Markle Foundation is a New York-based private foundation established in 1927 by American industrialist / financier John Markle and his wife, Mary. Its focus is technology, health care, and national security.

History
Formally incorporated on April 26, 1927, as the John and Mary R. Markle Foundation, the organization began by funding traditional social welfare programs as well as projects that focused on medicine and medical research.
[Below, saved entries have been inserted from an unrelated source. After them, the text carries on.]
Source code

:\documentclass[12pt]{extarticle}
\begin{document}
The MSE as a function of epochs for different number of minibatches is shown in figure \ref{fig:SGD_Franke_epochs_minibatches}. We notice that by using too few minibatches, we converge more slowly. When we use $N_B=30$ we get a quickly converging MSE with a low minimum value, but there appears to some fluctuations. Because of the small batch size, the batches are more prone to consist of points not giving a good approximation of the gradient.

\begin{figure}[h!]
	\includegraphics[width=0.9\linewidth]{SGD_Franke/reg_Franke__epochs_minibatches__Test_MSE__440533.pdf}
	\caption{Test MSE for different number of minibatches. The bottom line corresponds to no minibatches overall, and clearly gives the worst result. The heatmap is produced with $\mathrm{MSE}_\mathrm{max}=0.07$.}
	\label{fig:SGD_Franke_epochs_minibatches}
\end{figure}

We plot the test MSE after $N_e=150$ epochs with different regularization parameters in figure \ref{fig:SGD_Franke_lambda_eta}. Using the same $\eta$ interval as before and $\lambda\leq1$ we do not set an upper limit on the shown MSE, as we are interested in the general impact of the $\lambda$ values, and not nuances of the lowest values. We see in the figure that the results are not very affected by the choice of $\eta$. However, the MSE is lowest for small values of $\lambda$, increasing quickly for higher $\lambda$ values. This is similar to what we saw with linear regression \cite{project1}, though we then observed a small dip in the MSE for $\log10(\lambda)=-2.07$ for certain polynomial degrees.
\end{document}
In 1969, Lloyd Morrisett, the Markle Foundation's president at that time, shifted the foundation's focus to mass communications in a democratic society. In 1998, when Zoë Baird became president, she shifted the foundation's focus to accelerating the use of information and information technology to address critical public problems, particularly in the areas of health and national security.  For fiscal year 2008, Ms Baird's compensation from this tax exempt charitable organization was recorded as $505,750.00, in the Form 990-PF filed by Markle.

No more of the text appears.